—¿Qué me dicen de esto, señores? Estoy casi seguro de que no me creerán, de que me tomarán por un cuentista. Y, sin embargo, es perfectamente cierto. Conservo desde hace tiempo un ejemplar de la plegaria de Weber transfigurada por la idea y por la fortuna del señor Marescot, editor francés de música, profesor de flauta y de guitarra, establecido en la rue Saint-Jacques, haciendo esquina con la rue des Mathurins, en París.
La ópera ha terminado. Los músicos se retiran dirigiendo sus miradas a Corsino con un aire socarrón. Incluso algunos dejan escapar esta vulgar expresión:
—¡Guasón!
No obstante, puedo garantizar la autenticidad de su relato, porque yo mismo conocí a Marescot y sé de otras historias similares sobre sus perfectionnements.
[1] En diciembre de 1824 (Berlioz comete aquí un error de datación, algo no infrecuente en sus escritos de carácter autobiográfico) se presentó esta obra en París, bajo el título de Robin de los bosques, con unas modificaciones significativas y muy criticadas por Berlioz realizadas por François-Henri-Joseph Castil-Blaze (1784-1857), un crítico y músico no brillante, consistentes en la reorquestación y supresión de fragmentos, el traslado de la acción del libreto e incluso la introducción de un dueto tomado de otra ópera (Eurianthe).
[2] Las dos primeras son de Hálevy, mientras que El profeta es una de las óperas más importantes de Meyerbeer.
[3] Hamlet, acto V, escena 1.ª. Hamlet reflexiona sobre el sentido de la vida ante el cráneo de un personaje tan jovial y dinámico como Yorik. Berlioz se complacía en citar con frecuencia a Shakespeare, Virgilio y a otros autores como La Fontaine.
[4] Se trata de un guiño autobiográfico y una prueba más de que el personaje de Corsino representa al propio compositor. Una de las constantes críticas en el carácter berlioziano es la defensa de la integridad de las obras musicales, independientemente de su calidad artística, y su ataque a los arreglistas, a quienes considera «mutiladores» (véase al respecto, por ejemplo, el monólogo de Lélio). De entre todas las posibilidades instrumentales que ofrecía la paleta orquestal, va a citar precisamente los tres únicos instrumentos que él había aprendido a tocar en su juventud: flauta, guitarra y flageolet.
[5] Castil-Blaze, autor del pastiche Robin de los bosques. Véase la nota al pie del comienzo de esta cuarta tertulia.
Quinta tertulia
La s de Robert le diable, un relato gramatical
Hoy representan una aburridísima ópera francesa moderna.
Nadie se preocupa de su parte en la orquesta. Todo el mundo habla, a excepción de un violín primero, los trombones y el bombo. Al verme Dimski, el contrabajista, me interpela:
—¡Por Dios, amigo! ¿Se puede saber dónde se había metido? No le veíamos desde hace unos ocho días. Tiene aspecto triste. Espero que no haya padecido de contrariedad, como nuestro amigo Kleiner.

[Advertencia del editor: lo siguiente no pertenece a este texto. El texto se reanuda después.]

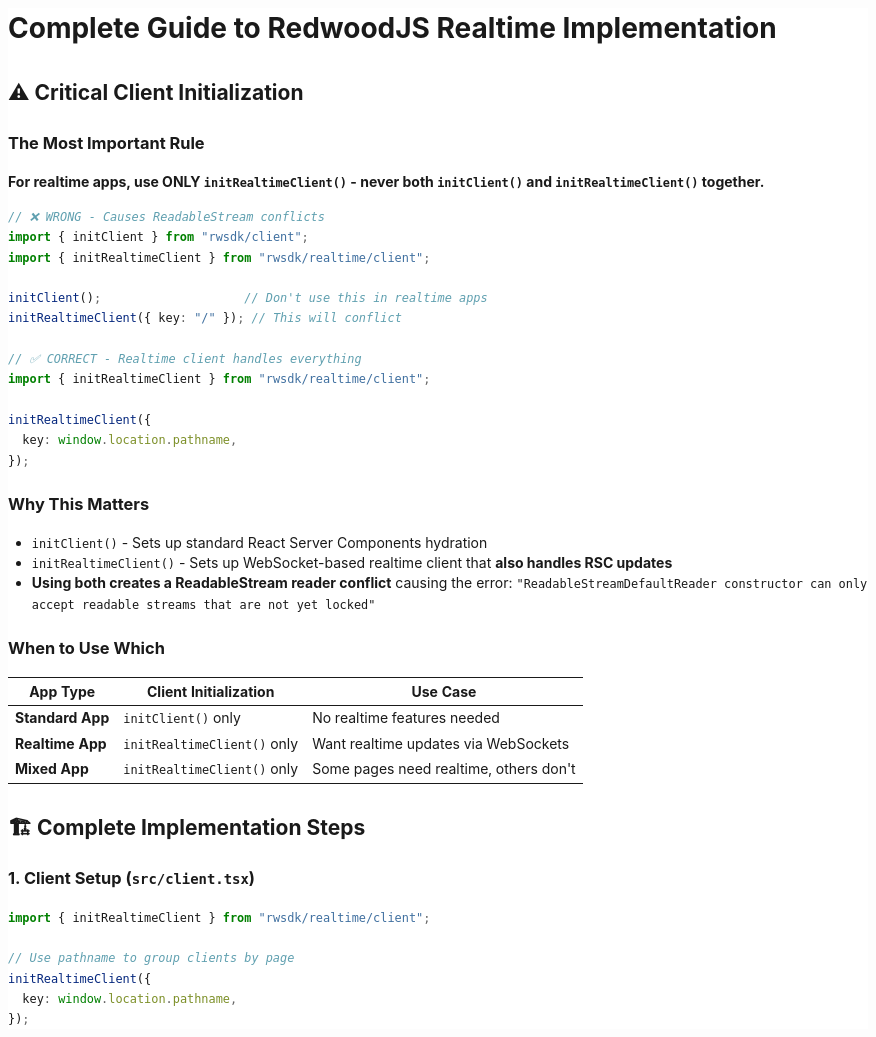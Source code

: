# Complete Guide to RedwoodJS Realtime Implementation

## ⚠️ Critical Client Initialization

### The Most Important Rule

**For realtime apps, use ONLY `initRealtimeClient()` - never both `initClient()` and `initRealtimeClient()` together.**

```ts
// ❌ WRONG - Causes ReadableStream conflicts
import { initClient } from "rwsdk/client";
import { initRealtimeClient } from "rwsdk/realtime/client";

initClient();                    // Don't use this in realtime apps
initRealtimeClient({ key: "/" }); // This will conflict

// ✅ CORRECT - Realtime client handles everything
import { initRealtimeClient } from "rwsdk/realtime/client";

initRealtimeClient({
  key: window.location.pathname,
});
```

### Why This Matters

- `initClient()` - Sets up standard React Server Components hydration
- `initRealtimeClient()` - Sets up WebSocket-based realtime client that **also handles RSC updates**
- **Using both creates a ReadableStream reader conflict** causing the error: `"ReadableStreamDefaultReader constructor can only accept readable streams that are not yet locked"`

### When to Use Which

| App Type | Client Initialization | Use Case |
|----------|---------------------|----------|
| **Standard App** | `initClient()` only | No realtime features needed |
| **Realtime App** | `initRealtimeClient()` only | Want realtime updates via WebSockets |
| **Mixed App** | `initRealtimeClient()` only | Some pages need realtime, others don't |

## 🏗️ Complete Implementation Steps

### 1. Client Setup (`src/client.tsx`)

```ts
import { initRealtimeClient } from "rwsdk/realtime/client";

// Use pathname to group clients by page
initRealtimeClient({
  key: window.location.pathname,
});
```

—No, gracias a Dios. No he sufrido la pérdida de ningún familiar. He estado, como dicen los católicos, de retiro. En estos casos, las personas piadosas, con el fin de prepararse sin distracción para cumplir con algún deber religioso, se retiran a un convento o a un seminario y allí, durante un tiempo más o menos largo, ayunan, rezan y se dedican a la meditación religiosa. Ahora bien, debo confesarles que mi costumbre es la de realizar todos los años un retiro poético. Me encierro entonces en mi casa y leo a Shakespeare o a Virgilio, a veces a los dos. Esto me hace sentir algo enfermo al principio, pero después de dormir veinte horas seguidas, me restablezco y sólo me queda una inevitable tristeza. Así es como ahora me ven, pero tras una entretenida charla con ustedes, este sentimiento se habrá disipado totalmente. ¿Qué se ha tocado, cantado, dicho y narrado en mi ausencia? Pónganme al corriente.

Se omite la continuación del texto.